INSTRUCTIONS TO FOLLOW: Word for word, transcribe the material below from its first line to the line with "- Colab and", both included.

DATASET:
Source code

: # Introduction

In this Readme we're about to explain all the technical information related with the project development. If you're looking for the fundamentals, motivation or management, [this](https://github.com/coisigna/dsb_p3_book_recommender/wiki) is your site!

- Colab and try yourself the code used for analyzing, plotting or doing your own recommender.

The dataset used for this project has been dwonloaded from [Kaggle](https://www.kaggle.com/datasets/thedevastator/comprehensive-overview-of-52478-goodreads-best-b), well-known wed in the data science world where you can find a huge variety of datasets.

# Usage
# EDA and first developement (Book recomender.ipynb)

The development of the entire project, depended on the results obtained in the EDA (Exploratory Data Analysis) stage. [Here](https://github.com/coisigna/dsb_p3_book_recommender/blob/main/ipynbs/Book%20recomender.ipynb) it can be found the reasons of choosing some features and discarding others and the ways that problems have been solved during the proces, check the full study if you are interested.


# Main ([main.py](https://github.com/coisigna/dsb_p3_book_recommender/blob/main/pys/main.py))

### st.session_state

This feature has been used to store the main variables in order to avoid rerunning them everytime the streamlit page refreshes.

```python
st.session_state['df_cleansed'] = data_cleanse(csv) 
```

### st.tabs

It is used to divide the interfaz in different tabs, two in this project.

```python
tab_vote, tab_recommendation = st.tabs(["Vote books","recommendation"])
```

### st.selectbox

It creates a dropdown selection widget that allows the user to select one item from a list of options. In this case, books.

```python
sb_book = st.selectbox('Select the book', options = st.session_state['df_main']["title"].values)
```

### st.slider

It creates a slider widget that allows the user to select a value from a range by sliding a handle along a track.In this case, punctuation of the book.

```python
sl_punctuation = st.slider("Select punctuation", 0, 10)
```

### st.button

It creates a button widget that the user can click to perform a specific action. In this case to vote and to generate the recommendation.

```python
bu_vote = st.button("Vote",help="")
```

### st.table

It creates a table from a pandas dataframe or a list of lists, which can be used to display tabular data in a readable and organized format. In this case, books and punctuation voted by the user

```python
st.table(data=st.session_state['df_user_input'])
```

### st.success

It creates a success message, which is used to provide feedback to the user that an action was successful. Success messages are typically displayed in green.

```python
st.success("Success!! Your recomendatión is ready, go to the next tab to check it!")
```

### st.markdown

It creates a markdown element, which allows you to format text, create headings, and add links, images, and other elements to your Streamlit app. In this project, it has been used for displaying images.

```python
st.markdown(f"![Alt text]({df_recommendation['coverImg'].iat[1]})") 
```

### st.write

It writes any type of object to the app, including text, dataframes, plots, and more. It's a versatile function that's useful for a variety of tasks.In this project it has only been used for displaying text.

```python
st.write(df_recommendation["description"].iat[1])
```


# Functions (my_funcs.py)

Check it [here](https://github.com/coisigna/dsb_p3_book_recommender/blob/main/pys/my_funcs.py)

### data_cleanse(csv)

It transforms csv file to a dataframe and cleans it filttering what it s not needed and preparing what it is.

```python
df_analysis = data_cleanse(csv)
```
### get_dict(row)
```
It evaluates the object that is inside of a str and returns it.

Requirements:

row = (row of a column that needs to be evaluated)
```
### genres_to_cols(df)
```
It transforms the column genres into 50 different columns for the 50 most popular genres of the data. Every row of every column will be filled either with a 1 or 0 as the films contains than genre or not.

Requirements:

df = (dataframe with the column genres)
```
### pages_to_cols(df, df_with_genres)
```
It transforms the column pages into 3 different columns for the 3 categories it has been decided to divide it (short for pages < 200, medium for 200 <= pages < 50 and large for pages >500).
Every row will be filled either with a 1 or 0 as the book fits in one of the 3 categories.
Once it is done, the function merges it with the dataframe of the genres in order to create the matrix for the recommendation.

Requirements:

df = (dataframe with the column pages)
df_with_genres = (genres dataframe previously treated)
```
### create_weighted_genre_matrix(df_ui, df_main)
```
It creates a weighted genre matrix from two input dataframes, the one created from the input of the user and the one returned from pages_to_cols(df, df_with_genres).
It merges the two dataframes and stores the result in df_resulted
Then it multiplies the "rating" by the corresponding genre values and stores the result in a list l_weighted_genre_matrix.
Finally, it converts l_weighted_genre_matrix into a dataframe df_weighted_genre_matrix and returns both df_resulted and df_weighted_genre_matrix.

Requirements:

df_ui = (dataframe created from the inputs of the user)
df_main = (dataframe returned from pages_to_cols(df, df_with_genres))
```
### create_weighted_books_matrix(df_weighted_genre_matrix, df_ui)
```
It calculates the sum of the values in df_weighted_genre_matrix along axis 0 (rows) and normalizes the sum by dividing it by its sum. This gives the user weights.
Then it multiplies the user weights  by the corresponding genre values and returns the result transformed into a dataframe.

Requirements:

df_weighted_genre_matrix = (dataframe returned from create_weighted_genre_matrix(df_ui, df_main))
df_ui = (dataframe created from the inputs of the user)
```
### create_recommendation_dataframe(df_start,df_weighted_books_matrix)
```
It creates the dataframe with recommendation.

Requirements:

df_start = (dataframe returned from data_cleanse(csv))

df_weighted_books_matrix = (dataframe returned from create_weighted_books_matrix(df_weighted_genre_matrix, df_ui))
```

THE COMPLETED TASK:
Source code

: # Introduction

In this Readme we're about to explain all the technical information related with the project development. If you're looking for the fundamentals, motivation or management, [this](https://github.com/coisigna/dsb_p3_book_recommender/wiki) is your site!

- Colab and try yourself the code used for analyzing, plotting or doing your own recommender.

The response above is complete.